La semana pasada, el ministro de Trabajo, Jorge Triaca, anunció que en diciembre recibirán $ 1000 adicionales los beneficiarios de las asignaciones por hijo y las jubilaciones mínimas, y que quedará eximido del impuesto a las ganancias el medio aguinaldo de los salarios brutos de hasta $ 55.000.

Las organizaciones piqueteras esperaban el ofrecimiento de un bono universal para trabajadores cooperativistas, acompañado por mejoras en los montos de los planes de trabajo, tal como señala le proyecto de ley de emergencia económica por el que presionan.

"Mil pesos no alcanzan para contrarrestar la pérdida de más de 10% del poder adquisitivo de los salarios. La respuesta a la situación social es una vez más insuficiente y desproporcionada", aseguró Daniel Menéndez, coordinador nacional de Barrios de Pie.
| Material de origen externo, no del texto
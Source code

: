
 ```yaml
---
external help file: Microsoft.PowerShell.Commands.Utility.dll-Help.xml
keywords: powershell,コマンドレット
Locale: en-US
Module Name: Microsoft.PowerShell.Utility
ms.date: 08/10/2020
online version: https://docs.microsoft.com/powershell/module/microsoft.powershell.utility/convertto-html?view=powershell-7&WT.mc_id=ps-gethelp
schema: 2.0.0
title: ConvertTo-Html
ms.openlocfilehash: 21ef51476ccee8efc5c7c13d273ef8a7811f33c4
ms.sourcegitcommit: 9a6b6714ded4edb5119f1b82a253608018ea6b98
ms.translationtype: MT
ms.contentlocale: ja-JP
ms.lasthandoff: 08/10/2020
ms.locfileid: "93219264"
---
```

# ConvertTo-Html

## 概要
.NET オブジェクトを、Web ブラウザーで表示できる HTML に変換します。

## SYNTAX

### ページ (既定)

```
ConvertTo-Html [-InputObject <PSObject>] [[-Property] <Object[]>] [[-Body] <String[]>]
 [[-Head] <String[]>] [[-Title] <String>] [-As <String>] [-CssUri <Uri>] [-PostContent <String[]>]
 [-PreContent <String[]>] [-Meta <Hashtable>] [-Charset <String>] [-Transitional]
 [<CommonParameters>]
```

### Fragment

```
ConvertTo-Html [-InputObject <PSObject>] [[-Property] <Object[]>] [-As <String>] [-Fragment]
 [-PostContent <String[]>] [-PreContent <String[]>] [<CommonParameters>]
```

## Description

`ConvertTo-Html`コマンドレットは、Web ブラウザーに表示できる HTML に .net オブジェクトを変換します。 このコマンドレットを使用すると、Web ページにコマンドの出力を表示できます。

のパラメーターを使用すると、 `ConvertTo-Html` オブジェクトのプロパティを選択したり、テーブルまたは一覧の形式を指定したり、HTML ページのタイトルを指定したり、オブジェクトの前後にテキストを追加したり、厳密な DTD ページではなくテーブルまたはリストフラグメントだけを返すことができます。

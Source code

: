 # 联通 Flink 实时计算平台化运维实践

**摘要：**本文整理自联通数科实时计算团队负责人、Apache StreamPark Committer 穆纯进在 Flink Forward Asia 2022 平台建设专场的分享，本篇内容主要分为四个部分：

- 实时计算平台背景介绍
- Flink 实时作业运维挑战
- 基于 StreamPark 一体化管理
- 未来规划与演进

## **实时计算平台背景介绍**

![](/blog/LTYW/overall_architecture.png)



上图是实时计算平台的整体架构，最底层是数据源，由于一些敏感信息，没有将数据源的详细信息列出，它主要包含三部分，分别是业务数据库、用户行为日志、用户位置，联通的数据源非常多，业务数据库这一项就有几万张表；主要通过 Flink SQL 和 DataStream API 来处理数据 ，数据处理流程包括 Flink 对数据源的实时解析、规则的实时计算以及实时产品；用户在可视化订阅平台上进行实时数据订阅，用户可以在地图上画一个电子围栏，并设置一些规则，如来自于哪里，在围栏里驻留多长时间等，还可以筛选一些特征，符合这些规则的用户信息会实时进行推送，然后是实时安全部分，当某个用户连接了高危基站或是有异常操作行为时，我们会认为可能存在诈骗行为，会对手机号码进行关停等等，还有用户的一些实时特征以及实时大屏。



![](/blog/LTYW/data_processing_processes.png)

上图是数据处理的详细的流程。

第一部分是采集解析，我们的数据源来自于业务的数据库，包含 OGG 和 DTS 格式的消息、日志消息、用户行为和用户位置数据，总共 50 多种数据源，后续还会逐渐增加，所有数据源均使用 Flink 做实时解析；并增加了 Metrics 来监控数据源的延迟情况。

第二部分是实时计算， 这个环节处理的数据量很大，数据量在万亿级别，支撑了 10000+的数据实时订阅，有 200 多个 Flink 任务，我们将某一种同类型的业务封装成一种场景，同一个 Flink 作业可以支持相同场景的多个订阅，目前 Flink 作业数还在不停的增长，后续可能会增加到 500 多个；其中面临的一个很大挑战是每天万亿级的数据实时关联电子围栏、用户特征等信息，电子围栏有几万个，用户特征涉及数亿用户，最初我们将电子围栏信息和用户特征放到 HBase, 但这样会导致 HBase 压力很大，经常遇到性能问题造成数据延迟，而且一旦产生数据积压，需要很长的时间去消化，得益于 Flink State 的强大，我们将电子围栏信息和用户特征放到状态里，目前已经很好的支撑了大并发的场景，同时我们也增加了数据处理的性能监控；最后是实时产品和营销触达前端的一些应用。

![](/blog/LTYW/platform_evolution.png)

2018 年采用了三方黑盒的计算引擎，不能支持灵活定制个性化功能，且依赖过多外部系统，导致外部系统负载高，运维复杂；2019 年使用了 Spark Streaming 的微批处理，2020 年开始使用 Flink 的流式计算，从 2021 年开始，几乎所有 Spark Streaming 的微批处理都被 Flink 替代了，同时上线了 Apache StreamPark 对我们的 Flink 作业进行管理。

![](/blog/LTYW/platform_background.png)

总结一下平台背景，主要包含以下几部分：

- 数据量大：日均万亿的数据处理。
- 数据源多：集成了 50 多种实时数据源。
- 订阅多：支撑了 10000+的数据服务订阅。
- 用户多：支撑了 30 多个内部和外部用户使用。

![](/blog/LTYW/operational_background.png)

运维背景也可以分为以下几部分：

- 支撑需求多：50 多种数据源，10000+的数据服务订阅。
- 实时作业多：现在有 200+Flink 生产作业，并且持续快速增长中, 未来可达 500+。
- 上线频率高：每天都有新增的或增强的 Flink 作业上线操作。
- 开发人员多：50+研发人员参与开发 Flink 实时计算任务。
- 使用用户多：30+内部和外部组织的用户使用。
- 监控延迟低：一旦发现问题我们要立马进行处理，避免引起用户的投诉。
Los piqueteros advierten que de no haber anuncios de medidas compensatorias endurecerán el reclamo. Mañana por la tarde habrá un encuentro clave. El triunvirato piquetero se reunirá con representantes de las dos CTA y algunos gremios díscolos de la CGT, como Bancarios, liderado por Sergio Palazzo. En el encuentro acordarían el llamado a un paro o a una jornada de protesta con movilización a la Plaza de Mayo, posiblemente para el 28 de este mes.

Malestar

Mientras buscan aunar fuerzas con sectores sindicalizados, las organizaciones no disimulan su malestar con la CGT. Cuestionan el hecho de que, pese a los recientes gestos de unidad, pasado mañana la central sindical no llevará en su rosario de reivindicaciones las demandas de los trabajadores precarizados, como se había acordado previamente. Además, explican, la oferta del Gobierno que consiguió, al menos, congelar el llamado a un paro por parte de la central sindical distó de satisfacer sus expectativas.
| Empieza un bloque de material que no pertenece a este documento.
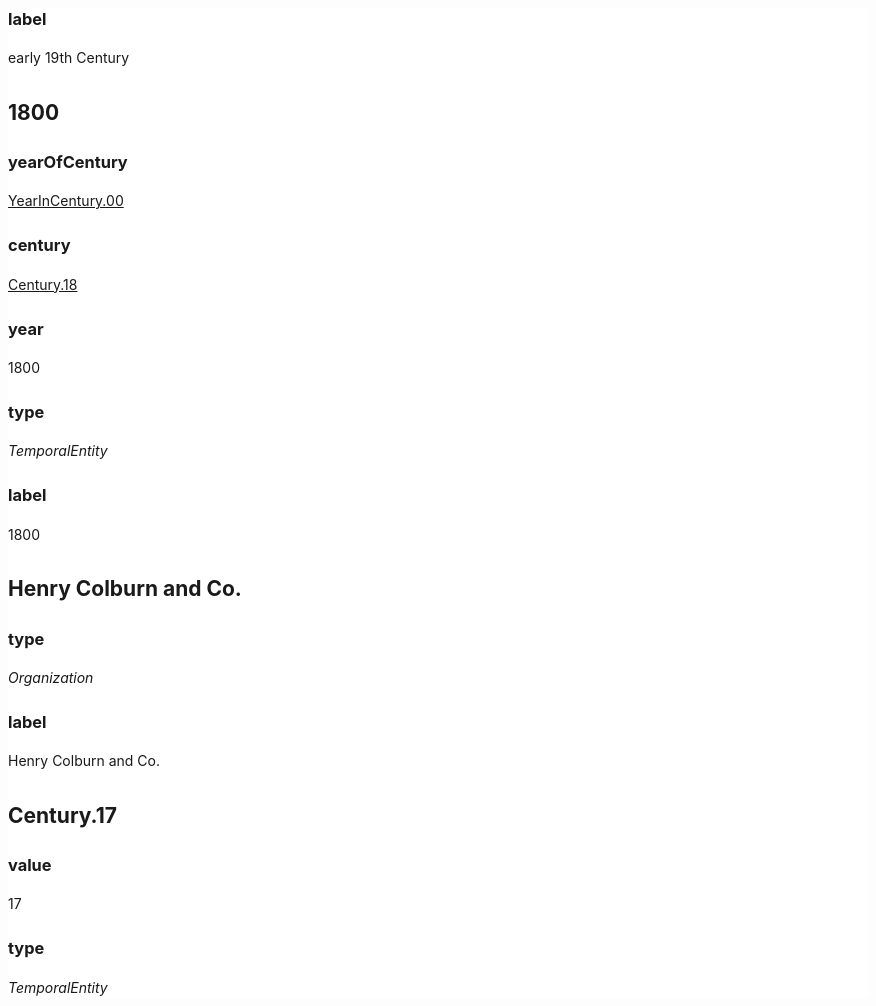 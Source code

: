 ### label


early 19th Century

## 1800

### yearOfCentury


[YearInCentury.00](#YearInCentury.00)

### century


[Century.18](#Century.18)

### year


1800

### type


*TemporalEntity*

### label


1800

## Henry Colburn and Co.

### type


*Organization*

### label


Henry Colburn and Co.

## Century.17

### value


17

### type


*TemporalEntity*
"Esperábamos que llevaran con otra fuerza nuestro reclamo. Pero no vamos a delegarlo por completo en el sindicalismo", advirtió Alderete.
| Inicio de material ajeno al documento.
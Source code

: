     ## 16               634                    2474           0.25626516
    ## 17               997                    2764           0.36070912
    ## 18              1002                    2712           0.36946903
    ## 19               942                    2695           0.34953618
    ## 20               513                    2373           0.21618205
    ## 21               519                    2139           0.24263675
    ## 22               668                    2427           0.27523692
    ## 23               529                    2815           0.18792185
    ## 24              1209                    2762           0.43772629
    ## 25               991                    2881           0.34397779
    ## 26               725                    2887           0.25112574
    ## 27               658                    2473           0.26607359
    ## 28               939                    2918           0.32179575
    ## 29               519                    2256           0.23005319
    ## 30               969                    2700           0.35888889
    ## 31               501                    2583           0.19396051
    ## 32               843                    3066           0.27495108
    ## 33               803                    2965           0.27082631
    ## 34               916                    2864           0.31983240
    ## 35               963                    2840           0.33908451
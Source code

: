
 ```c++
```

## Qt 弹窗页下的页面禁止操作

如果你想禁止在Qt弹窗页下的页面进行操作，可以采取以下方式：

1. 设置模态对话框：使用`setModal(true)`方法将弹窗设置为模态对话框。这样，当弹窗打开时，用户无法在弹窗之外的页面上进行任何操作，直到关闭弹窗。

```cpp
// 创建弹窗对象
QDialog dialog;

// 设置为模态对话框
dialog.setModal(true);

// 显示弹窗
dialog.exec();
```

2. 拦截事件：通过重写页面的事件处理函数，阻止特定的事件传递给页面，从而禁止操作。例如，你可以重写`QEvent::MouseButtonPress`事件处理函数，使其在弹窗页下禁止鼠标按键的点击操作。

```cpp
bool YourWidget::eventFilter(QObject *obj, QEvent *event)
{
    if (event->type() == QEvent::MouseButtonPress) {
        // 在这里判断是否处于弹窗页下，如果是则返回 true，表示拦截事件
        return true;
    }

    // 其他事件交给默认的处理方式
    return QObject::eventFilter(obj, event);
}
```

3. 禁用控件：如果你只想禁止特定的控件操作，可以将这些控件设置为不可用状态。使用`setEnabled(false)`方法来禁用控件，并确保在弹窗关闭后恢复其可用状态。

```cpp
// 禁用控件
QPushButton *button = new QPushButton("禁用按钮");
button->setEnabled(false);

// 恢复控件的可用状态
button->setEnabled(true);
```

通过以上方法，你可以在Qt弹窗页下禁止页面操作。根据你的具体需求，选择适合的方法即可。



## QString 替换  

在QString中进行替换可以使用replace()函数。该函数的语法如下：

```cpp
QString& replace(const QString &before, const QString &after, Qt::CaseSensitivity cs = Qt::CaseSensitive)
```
Por su parte, Menéndez aseguró: "Nos hacemos cargo de los reclamos que expresamos. Está claro que si la CGT no convoca a un paro, perderá la posibilidad de aglutinar los reclamos de los trabajadores y sucederá como tantas otras veces: se expresarán por fuera de ella".

Sin embargo, pese a que endurecen su perfil, las organizaciones mantienen abiertos los canales de diálogo con el Gobierno. Pasado mañana, a las 11, serán recibidas, junto a referentes de la Iglesia, por la ministra de Desarrollo Social, Carolina Stanley. Le transmitirán la "necesidad urgente" de disponer medidas compensatorias para el sector. Fundamentalmente harán hincapié en que el Gobierno le dé visto el bueno a la ley de emergencia social, que esta semana comenzará a tratarse en plenario de comisiones en el Congreso.

El proyecto, presentado por los senadores Juan Manuel Abal Medina, Teresita Luna (FPV) y Jaime Linares (GEN), no incomodaría al oficialismo. Es que, si bien en su artículo más ambicioso estipula la creación de un millón de planes de Ingreso Social con Trabajo -actualmente hay unos 200.000-, no se establecen plazos para las altas e incluso estarían dispuestos a negociar.

La definición quedará sujeta a lo que decida el Consejo de la Economía Popular, un órgano directivo que tendría representantes de Trabajo, Desarrollo Social y las organizaciones piqueteras.